From its inception, the NWC was the chief rival and existential bane of the Hudson’s Bay Company. The HBC was bigger and had been in the game longer; the Company was granted its charter by King Charles II in 1670. The royal decree gave the firm monopoly over all land drained by the waters flowing into Hudson Bay, a region dubbed Rupert’s Land after the Company’s first governor. Prince Rupert was “a man of intense loyalties but few friends,” a description which proved equally applicable to the post’s later occupant, George Simpson.
From 1783 to 1820, the North West Company repeatedly challenged the supremacy of the Hudson’s Bay Company. Although the Nor’Westers initially concentrated their efforts in the United States, the War of 1812 forced the company north of the border, where it clashed with the HBC. The rivalry intensified as the years wore on, leading to some rather shady business practices. Both the HBC and NWC used liquor and trade goods to curry favour with the indigenous peoples in an effort to secure the choicest furs. When booze and baubles weren’t enough, NWC traders began telling the aboriginals the HBC planned to exterminate them, and a few scoundrels even whispered that the Company’s clerks mixed their trading tobacco with poison.

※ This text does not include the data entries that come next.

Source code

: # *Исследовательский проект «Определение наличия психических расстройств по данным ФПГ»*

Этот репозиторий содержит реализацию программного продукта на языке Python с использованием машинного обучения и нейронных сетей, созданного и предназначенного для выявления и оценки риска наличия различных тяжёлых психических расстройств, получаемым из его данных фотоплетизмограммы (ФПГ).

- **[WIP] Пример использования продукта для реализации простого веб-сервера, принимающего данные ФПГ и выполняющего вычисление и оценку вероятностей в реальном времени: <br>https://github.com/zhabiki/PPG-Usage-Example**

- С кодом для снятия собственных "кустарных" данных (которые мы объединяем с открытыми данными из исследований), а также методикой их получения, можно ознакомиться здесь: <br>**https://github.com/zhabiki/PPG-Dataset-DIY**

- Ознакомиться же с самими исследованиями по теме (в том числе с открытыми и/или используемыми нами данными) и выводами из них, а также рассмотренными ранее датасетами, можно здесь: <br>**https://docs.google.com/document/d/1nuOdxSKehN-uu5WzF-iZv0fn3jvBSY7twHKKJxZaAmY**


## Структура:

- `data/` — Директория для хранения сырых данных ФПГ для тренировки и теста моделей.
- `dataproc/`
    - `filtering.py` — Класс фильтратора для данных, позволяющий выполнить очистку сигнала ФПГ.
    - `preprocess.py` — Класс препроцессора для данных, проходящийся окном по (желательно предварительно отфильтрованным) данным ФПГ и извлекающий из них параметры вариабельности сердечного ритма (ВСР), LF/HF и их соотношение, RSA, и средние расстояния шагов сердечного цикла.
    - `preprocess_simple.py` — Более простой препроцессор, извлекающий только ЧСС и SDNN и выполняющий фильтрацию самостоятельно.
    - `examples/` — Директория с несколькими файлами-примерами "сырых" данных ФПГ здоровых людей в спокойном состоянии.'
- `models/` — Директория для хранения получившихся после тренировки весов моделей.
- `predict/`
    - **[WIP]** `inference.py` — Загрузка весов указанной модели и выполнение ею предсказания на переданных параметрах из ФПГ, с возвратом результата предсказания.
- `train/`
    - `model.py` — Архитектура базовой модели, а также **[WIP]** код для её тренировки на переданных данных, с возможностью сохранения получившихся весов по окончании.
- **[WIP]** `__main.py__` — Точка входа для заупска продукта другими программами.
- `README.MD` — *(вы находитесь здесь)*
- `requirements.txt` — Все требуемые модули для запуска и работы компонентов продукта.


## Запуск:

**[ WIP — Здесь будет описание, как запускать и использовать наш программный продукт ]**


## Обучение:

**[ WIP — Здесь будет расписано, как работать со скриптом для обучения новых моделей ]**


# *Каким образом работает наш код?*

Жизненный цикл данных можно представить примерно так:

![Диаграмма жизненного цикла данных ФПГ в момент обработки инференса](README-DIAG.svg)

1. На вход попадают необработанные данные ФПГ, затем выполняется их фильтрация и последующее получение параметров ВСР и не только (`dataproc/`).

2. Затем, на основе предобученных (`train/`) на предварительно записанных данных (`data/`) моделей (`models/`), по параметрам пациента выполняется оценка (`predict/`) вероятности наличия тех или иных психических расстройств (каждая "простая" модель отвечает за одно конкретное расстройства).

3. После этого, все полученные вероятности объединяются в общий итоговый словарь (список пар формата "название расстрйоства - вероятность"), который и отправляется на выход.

Despite the NWC’s questionable policies, Dr. McLoughlin enjoyed a cordial relationship with the First Nations at Kaministikwia. Indeed, he was “proud of having so many Indians employed and always held out to the missionaries that that was the way to civilize them, to teach them to work.” Those interactions had dire consequences, however, as European-derived diseases “scourged the poor Indians dreadfully.” Dr. McLoughlin soon realized the timing of outbreaks coincided with the arrival of the a
nnual supply ships from London. Although the prophylactics available were limited and often suspect, he saw to it “all the Indians that could be got at were vaccinated.”

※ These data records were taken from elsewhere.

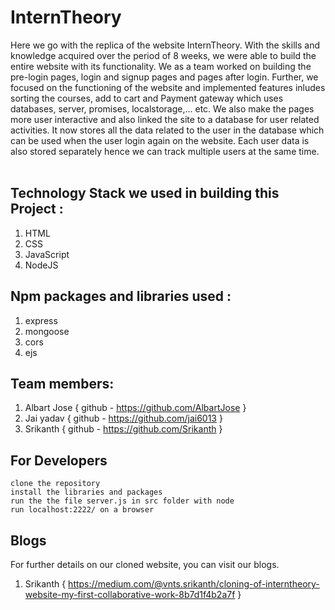 # InternTheory
Here we go with the replica of the website InternTheory. With the skills and knowledge acquired over the period of 8 weeks, we were able to build the entire website with its functionality.
We as a team worked on building the pre-login pages, login and signup pages and pages after login. Further, we focused on the functioning of the website and implemented features inludes sorting the courses, add to cart and Payment gateway which uses databases, server, promises, localstorage,... etc.
We also make the pages more user interactive and also linked the site to a database for user related activities. It now stores all the data related to the user in the database which can be used when the user login again on the website. Each user data is also stored separately hence we can track multiple users at the same time.
<br /><br />
## Technology Stack we used in building this Project :<br />
1. HTML<br />
2. CSS<br />
3. JavaScript<br />
4. NodeJS<br />

## Npm packages and libraries used :<br />
1. express<br />
2. mongoose<br />
3. cors<br />
4. ejs<br />

## Team members: <br />
1. Albart Jose { github - https://github.com/AlbartJose }<br />
2. Jai yadav { github - https://github.com/jai6013 }<br />
3. Srikanth { github - https://github.com/Srikanth }<br />

## For Developers
`clone the repository`<br />
`install the libraries and packages`<br />
`run the the file server.js in src folder with node`<br />
`run localhost:2222/ on a browser`<br />

## Blogs
For further details on our cloned website, you can visit our blogs.<br />
1. Srikanth { https://medium.com/@vnts.srikanth/cloning-of-interntheory-website-my-first-collaborative-work-8b7d1f4b2a7f }
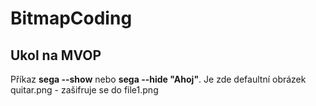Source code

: # BitmapCoding
Ukol na MVOP
-----

Příkaz <b><strong>sega --show</strong></b> nebo <b>sega --hide "Ahoj"</b>.
Je zde defaultní obrázek quitar.png - zašifruje se do file1.png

Dr. McLoughlin had witnessed first-hand the devastation wrought by the fur trade, and he wanted no part of it. He quietly put out feelers and was soon being courted by banking and other less offensive industries. On October 5, 1818, he ended a letter to Simon Fraser with a cryptic postscript: “Between you and me I have an offer to enter into Business in the civilized world — if I do not accept the proposal — it will be from want of capital. This is between us — no one else must know it.” McLoughlin and Fraser held true to their oath of secrecy, for no record survives as to the source of the offer. Given that Dr. McLoughlin remained in the employ of the North West Company, it is safe to assume he never acquired the necessary capital to fund his return to civilization.